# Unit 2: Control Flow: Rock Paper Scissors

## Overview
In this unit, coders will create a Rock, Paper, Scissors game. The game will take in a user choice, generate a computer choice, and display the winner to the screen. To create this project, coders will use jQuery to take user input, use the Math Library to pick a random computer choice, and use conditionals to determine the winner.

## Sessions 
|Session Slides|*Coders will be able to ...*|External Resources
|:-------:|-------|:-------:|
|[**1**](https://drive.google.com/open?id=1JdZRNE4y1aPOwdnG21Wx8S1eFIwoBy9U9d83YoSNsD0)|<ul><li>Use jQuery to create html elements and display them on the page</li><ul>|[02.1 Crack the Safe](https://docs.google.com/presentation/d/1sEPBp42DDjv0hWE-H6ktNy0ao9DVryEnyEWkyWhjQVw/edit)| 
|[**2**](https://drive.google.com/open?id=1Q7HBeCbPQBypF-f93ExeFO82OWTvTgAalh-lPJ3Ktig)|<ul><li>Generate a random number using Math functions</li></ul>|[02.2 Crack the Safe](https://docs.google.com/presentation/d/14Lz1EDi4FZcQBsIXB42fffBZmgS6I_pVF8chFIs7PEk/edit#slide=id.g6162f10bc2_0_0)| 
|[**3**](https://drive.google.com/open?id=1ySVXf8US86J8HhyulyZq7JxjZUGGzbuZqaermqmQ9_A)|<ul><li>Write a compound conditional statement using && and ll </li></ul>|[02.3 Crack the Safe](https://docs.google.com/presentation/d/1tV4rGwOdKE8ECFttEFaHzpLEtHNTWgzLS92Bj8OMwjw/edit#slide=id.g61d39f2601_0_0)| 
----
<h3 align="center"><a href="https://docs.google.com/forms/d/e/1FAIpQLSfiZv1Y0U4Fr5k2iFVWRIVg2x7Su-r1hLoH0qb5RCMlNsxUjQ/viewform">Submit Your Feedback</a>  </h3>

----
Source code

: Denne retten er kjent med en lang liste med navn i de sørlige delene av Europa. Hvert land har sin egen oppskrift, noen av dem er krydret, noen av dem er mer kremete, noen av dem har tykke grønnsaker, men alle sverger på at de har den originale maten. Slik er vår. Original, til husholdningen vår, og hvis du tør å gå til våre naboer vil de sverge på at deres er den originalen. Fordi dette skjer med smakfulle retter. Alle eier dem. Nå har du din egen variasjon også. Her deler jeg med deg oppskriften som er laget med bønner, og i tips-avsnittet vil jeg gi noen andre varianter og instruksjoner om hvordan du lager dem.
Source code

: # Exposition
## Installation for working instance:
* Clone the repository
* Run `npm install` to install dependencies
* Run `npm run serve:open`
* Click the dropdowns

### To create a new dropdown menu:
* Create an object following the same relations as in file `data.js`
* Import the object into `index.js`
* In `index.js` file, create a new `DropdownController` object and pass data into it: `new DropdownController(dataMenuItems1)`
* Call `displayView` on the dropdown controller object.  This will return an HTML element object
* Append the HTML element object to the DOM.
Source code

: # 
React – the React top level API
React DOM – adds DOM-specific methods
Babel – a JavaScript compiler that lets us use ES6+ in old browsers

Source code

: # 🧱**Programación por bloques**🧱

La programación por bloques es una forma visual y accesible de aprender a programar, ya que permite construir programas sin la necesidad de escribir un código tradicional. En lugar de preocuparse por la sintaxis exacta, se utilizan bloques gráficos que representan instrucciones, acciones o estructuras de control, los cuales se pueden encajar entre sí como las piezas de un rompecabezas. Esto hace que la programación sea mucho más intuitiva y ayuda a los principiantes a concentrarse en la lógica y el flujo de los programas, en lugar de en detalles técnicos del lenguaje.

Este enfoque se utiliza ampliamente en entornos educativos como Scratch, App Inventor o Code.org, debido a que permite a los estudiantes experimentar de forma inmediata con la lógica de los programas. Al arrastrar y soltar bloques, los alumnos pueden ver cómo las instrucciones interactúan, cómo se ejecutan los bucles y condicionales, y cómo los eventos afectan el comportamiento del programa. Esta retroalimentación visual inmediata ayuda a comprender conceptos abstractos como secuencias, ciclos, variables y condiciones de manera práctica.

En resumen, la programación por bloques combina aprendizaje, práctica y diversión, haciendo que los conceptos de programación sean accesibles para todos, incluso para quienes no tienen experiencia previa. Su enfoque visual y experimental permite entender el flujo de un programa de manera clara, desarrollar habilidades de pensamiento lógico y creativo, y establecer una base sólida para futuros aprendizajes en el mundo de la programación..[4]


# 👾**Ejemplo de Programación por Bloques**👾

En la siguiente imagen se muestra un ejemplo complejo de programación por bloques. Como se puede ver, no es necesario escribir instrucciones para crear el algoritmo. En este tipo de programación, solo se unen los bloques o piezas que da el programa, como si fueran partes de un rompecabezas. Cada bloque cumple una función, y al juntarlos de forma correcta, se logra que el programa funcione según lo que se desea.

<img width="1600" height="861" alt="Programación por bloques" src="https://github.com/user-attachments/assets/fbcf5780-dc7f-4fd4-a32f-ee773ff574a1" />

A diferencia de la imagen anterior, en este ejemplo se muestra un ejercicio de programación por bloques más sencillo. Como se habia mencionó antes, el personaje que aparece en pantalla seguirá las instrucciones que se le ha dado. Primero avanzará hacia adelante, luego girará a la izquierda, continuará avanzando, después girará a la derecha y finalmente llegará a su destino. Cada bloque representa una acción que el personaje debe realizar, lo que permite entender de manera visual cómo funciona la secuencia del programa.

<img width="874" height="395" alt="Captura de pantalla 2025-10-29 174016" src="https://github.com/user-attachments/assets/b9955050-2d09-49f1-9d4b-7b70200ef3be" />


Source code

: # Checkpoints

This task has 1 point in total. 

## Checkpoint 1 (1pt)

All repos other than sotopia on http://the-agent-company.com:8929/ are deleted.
+ + +
Directions
Nothing but the lines above from the one containing "## Sessions" through the one containing "### To create" should appear in the answer, each repeated exactly.

Task solution
## Sessions 
|Session Slides|*Coders will be able to ...*|External Resources
|:-------:|-------|:-------:|
|[**1**](https://drive.google.com/open?id=1JdZRNE4y1aPOwdnG21Wx8S1eFIwoBy9U9d83YoSNsD0)|<ul><li>Use jQuery to create html elements and display them on the page</li><ul>|[02.1 Crack the Safe](https://docs.google.com/presentation/d/1sEPBp42DDjv0hWE-H6ktNy0ao9DVryEnyEWkyWhjQVw/edit)| 
|[**2**](https://drive.google.com/open?id=1Q7HBeCbPQBypF-f93ExeFO82OWTvTgAalh-lPJ3Ktig)|<ul><li>Generate a random number using Math functions</li></ul>|[02.2 Crack the Safe](https://docs.google.com/presentation/d/14Lz1EDi4FZcQBsIXB42fffBZmgS6I_pVF8chFIs7PEk/edit#slide=id.g6162f10bc2_0_0)| 
|[**3**](https://drive.google.com/open?id=1ySVXf8US86J8HhyulyZq7JxjZUGGzbuZqaermqmQ9_A)|<ul><li>Write a compound conditional statement using && and ll </li></ul>|[02.3 Crack the Safe](https://docs.google.com/presentation/d/1tV4rGwOdKE8ECFttEFaHzpLEtHNTWgzLS92Bj8OMwjw/edit#slide=id.g61d39f2601_0_0)| 
----
<h3 align="center"><a href="https://docs.google.com/forms/d/e/1FAIpQLSfiZv1Y0U4Fr5k2iFVWRIVg2x7Su-r1hLoH0qb5RCMlNsxUjQ/viewform">Submit Your Feedback</a>  </h3>

----
Source code

: Denne retten er kjent med en lang liste med navn i de sørlige delene av Europa. Hvert land har sin egen oppskrift, noen av dem er krydret, noen av dem er mer kremete, noen av dem har tykke grønnsaker, men alle sverger på at de har den originale maten. Slik er vår. Original, til husholdningen vår, og hvis du tør å gå til våre naboer vil de sverge på at deres er den originalen. Fordi dette skjer med smakfulle retter. Alle eier dem. Nå har du din egen variasjon også. Her deler jeg med deg oppskriften som er laget med bønner, og i tips-avsnittet vil jeg gi noen andre varianter og instruksjoner om hvordan du lager dem.
Source code

: # Exposition
## Installation for working instance:
* Clone the repository
* Run `npm install` to install dependencies
* Run `npm run serve:open`
* Click the dropdowns

### To create a new dropdown menu:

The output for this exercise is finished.